Suicide Risk Among Physicians Continues to Rise

Suicide Risk Among Physicians Continues to Rise

As in the general population, physicians suffer a range of mental disorders, including depression, anxiety, and burnout. Increasing numbers of reports in recent years have brought to light the high rates of mental illness, suicidal ideation, and completed suicide among the medical community worldwide. Dr Samuel Harvey, et al sought to summarize available international evidence and considered a range of potential solutions in a recently published Lancet review article. The authors reported that the rate of suicide among physicians and other health professionals is much higher than that of the general population. This may be due in part to increased access to lethal means and the knowledge to effectively use such means. It has been suggested that there may be a link between area of specialty and suicide risk, with anesthetists, psychiatrists, general practitioners, and general surgeons at greater risk compared with other specialists.

Some risk factors for mental illness among physicians include excessive or conflicting job demands, an imbalance of work or family life, long working hours, and interpersonal conflict. Junior physicians have even higher rates of depression and suicidal ideation, possibly due to additional risk factors such as excessive working hours, study, and examinations. Length of medical education, increased debt, and higher likelihood of competing family responsibilities during early training contribute to the increased risk in junior physicians. Other areas of concern are physicians’ increased administrative burden, including external roster scheduling, electronic records, and health system constraints, as well as the ongoing COVID-19 pandemic. One study reported that as many as 67% of physicians had post-traumatic stress symptoms in areas most affected by the pandemic.

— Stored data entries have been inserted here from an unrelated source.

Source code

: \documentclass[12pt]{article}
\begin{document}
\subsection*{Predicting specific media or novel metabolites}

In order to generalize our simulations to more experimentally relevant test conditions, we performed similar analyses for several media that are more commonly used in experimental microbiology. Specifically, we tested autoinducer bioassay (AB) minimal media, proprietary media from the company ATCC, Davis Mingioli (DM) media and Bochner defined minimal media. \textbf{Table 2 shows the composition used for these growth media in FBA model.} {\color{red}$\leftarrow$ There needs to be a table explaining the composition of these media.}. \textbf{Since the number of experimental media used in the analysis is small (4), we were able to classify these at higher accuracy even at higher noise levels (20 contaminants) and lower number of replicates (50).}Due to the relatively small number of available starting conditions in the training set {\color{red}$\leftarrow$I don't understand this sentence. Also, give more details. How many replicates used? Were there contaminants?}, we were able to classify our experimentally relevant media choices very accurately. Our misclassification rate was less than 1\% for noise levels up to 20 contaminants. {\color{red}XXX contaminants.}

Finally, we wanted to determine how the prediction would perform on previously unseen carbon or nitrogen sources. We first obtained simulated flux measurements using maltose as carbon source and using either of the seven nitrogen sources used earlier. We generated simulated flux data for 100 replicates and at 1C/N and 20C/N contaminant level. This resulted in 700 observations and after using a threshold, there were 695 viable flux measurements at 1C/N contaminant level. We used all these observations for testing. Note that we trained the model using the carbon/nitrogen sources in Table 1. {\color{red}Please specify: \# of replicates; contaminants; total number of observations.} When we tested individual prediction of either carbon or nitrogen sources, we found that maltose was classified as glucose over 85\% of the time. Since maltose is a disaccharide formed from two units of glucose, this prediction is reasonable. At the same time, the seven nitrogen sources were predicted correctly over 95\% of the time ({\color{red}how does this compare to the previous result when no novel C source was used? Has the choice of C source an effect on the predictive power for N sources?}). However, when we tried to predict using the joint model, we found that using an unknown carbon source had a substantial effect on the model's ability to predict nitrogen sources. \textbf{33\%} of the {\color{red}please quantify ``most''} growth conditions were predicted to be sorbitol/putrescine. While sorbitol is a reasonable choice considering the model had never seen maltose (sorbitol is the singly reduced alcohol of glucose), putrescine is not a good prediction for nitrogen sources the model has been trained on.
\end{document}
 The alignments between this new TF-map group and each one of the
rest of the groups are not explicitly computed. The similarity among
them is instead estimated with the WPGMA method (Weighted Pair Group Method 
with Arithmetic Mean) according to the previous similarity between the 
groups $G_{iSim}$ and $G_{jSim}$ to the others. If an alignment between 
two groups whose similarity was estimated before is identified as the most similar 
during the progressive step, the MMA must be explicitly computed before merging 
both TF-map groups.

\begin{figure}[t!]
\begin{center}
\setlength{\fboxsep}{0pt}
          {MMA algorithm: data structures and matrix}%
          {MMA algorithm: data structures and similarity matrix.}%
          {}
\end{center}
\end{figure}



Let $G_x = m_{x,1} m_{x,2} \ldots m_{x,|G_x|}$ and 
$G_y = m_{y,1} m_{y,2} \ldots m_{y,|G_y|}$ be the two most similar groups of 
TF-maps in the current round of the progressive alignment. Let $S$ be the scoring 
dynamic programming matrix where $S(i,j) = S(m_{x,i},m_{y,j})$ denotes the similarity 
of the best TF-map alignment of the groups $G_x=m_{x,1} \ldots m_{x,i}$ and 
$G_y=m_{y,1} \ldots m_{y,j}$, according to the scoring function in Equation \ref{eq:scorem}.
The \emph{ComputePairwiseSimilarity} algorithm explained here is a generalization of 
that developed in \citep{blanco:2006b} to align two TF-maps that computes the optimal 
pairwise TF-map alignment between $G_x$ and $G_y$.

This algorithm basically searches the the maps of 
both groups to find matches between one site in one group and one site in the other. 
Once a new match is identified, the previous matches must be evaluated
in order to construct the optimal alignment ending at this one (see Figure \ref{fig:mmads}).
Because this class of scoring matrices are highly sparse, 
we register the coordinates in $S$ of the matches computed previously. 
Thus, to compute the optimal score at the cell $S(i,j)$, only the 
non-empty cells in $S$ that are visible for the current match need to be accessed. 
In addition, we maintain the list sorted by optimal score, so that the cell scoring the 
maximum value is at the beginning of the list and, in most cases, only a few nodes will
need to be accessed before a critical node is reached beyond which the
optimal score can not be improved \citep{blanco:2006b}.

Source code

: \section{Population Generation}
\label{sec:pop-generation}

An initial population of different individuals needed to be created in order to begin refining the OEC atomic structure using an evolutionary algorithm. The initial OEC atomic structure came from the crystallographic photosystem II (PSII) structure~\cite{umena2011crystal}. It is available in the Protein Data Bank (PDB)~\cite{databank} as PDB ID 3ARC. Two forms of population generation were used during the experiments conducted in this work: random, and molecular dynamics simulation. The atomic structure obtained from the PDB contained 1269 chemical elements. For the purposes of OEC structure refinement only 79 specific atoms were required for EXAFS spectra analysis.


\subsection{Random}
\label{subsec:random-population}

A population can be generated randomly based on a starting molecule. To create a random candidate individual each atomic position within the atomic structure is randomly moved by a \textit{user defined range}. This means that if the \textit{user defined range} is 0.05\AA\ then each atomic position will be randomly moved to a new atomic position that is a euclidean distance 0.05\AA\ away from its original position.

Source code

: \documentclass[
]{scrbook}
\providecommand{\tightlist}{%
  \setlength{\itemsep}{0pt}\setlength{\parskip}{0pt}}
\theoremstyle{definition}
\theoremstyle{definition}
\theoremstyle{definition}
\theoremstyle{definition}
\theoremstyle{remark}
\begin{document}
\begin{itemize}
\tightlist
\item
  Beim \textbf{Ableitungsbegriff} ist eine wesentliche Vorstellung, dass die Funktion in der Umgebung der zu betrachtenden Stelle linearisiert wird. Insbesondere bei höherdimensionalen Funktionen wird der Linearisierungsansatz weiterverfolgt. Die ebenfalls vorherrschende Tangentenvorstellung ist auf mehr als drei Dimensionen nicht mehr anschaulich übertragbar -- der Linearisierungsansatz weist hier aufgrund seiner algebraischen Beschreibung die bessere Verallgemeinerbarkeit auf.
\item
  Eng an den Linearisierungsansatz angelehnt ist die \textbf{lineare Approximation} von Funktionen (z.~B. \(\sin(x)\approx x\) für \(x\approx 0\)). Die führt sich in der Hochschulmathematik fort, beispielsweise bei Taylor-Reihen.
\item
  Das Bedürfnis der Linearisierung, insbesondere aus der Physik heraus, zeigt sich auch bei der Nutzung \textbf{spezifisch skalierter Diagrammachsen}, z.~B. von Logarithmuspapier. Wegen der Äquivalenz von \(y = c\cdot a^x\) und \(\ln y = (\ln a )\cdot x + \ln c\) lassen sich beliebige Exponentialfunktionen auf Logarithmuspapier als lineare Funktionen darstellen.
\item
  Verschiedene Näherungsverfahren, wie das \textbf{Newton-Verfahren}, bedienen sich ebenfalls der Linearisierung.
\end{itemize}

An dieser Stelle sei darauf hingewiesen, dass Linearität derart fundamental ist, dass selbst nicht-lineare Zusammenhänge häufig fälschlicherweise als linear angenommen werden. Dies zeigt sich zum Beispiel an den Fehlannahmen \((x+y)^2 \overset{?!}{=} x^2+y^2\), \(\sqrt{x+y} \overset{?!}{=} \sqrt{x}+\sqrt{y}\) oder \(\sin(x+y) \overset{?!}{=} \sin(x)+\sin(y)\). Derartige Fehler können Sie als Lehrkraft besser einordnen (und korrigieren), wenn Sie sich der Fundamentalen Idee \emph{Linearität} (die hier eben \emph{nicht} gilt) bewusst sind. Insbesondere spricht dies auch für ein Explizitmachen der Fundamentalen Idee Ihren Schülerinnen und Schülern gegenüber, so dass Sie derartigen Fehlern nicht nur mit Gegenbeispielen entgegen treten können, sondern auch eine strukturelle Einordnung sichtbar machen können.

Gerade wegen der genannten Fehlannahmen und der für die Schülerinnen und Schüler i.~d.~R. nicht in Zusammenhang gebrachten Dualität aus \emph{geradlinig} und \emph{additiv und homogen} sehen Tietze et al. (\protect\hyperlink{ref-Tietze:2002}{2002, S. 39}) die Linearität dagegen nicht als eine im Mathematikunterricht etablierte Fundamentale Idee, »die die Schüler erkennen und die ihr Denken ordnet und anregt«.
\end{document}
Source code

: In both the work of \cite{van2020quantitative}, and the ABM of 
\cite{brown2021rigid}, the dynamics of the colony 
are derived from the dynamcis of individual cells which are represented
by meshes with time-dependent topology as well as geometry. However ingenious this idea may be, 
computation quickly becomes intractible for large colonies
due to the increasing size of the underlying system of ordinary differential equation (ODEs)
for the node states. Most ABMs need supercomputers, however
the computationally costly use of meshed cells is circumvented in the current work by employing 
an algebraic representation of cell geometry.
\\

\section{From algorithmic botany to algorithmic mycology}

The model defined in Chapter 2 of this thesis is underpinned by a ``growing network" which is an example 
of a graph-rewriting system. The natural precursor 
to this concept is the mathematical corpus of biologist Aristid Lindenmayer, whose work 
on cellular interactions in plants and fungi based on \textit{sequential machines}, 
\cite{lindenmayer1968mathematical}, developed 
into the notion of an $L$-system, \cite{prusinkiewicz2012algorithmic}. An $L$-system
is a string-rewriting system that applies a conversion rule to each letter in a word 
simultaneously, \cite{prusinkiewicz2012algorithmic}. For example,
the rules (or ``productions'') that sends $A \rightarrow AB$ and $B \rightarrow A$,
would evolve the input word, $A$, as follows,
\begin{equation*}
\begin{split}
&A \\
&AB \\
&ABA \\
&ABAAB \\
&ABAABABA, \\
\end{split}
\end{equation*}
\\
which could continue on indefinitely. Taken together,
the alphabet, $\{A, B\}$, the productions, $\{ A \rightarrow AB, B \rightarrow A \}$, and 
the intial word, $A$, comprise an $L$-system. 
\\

Some physicians may be reluctant to seek help due to regulations such as mandatory reporting of mental illness. Qualitative studies have reported that physicians who have had mental health problems have a high prevalence of self-stigma, which is another major barrier to seeking help and recovery. Many resort to substance abuse; between 5% and 20% of physicians consume alcohol problematically, and some resort to prescription drugs. These barriers are impacting patient care—prospective studies have shown that depressed physicians make 6 times more medication errors than healthy staff, often attributed to mental illness or substance abuse.

Urgent action is needed to help protect the mental health and well-being of physicians; stakeholders must rethink the training and employment conditions of physicians and prioritize evidence-based interventions in order to bring about change. Dr Harvey, et al suggest that having a mentally healthy workplace requires a coordinated range of initiatives, implemented at both the individual and organizational level, that extend from prevention through recovery and return-to-work. At the individual level, this begins in medical school, where physicians should be taught healthy habits and self-awareness, effective coping mechanisms for stress, and how to ask for help when needed. The transition period at the beginning of a junior doctor’s career is another opportunity to reinforce adaptive coping skills and provide individually focused interventions such as cognitive behavioral therapy or mindfulness-based techniques, as well as interventions aimed at reducing physician burnout.

High level
From an organizational perspective, health systems should aim to minimize work-based risk factors and promote protective factors. Studies have shown that interventions such as modifications to processes and shortened shifts can help improve mental health outcomes, including burnout symptoms. Other recommendations from the authors include team training, reduced administrative tasks, improved electronic health record systems, flexible scheduling, job security, and leave or other policies that reduce work-family conflicts.

Ground level
From an individual perspective, the authors suggest use of e-health and mobile phone apps to deliver and receive mental health interventions. Physicians should feel empowered to seek help, ideally working with specialists who focus on supporting medical practitioners. Appropriate measures must be taken to ensure not only the mental health and well-being of physicians, but to ensure that patient outcomes are not affected.